Chapter 1 presents the motivation and research objectives. Chapter 2 develops methods for logistic classification with a rejection option, addressing challenges of data imbalance and fairness constraints with respect to sensitive attributes. The proposed approach generalizes existing methods by incorporating convex surrogate loss functions and fairness-aware optimization. Performance is evaluated through comprehensive simulation studies and real-world datasets, including a case study on Methicillin-resistant Staphylococcus aureus (MRSA) prediction using imbalanced electronic health record (EHR) data.
Chapter 3 introduces a so-called Deco-GPT method, a Gaussian process-based emulator for computer experiments with tensor-valued outputs.
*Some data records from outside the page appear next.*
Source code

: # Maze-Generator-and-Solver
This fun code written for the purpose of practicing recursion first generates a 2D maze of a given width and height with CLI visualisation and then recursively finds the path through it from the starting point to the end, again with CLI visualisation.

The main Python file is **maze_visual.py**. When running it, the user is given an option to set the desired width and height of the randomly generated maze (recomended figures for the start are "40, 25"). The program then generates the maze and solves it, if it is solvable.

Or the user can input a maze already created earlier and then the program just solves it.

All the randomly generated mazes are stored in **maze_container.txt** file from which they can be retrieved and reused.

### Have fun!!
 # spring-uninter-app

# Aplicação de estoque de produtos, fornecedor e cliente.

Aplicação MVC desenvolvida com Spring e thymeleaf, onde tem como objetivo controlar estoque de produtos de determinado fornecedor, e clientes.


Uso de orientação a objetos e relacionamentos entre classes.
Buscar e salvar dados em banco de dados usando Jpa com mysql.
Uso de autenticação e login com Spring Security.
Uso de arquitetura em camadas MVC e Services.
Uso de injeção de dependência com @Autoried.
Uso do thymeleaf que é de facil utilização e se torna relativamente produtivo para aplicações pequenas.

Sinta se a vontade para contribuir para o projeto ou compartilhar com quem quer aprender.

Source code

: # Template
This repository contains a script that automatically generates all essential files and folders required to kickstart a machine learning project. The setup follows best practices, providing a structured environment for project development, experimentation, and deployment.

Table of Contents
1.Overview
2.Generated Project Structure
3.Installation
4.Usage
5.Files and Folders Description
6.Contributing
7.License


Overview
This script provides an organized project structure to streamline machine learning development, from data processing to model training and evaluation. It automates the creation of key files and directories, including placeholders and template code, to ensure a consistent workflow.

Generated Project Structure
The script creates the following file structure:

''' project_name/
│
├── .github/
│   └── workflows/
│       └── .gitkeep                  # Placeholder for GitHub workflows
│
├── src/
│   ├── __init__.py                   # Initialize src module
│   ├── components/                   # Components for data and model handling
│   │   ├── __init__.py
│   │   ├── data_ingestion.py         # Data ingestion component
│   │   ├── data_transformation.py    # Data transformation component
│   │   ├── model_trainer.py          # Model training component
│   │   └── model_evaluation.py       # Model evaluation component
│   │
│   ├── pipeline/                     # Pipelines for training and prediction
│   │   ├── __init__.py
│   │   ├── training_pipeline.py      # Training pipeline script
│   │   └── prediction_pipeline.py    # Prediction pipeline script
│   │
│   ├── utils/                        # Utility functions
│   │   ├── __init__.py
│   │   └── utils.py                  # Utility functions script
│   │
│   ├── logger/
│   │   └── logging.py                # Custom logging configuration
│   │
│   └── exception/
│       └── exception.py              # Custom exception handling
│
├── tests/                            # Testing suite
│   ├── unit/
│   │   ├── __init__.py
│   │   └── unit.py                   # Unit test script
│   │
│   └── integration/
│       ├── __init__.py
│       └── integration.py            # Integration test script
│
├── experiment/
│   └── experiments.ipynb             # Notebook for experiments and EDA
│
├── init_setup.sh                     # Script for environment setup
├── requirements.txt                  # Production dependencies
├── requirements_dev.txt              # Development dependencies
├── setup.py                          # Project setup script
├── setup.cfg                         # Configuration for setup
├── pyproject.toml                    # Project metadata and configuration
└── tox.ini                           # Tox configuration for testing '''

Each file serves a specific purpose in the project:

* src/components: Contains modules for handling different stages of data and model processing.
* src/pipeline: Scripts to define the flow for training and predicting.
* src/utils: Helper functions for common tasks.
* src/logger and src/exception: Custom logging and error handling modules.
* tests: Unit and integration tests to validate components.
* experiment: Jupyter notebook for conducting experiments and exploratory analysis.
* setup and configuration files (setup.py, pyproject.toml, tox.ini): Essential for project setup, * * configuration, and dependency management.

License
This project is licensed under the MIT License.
The method applies tensor unfolding and higher-order singular value decomposition (HOSVD) to improve scalability and predictive accuracy. An extension for handling missing output values is incorporated via matrix completion. Performance is evaluated through simulations and case studies, demonstrating strong performance across diverse settings.
Chapter 4 introduces a simulation framework using CARLA to generate structured datasets, including safety-critical driving events and a route completion dataset with mixed inputs. We consider deep Gaussian process models for analyzing such data with mixed inputs. More specifically, we handle qualitative factors via indicator-based representation and learned embeddings, and compare against standard Gaussian process and latent variable Gaussian process models.
Chapter 5 summarizes the main contributions of this research and discusses potential directions for future work.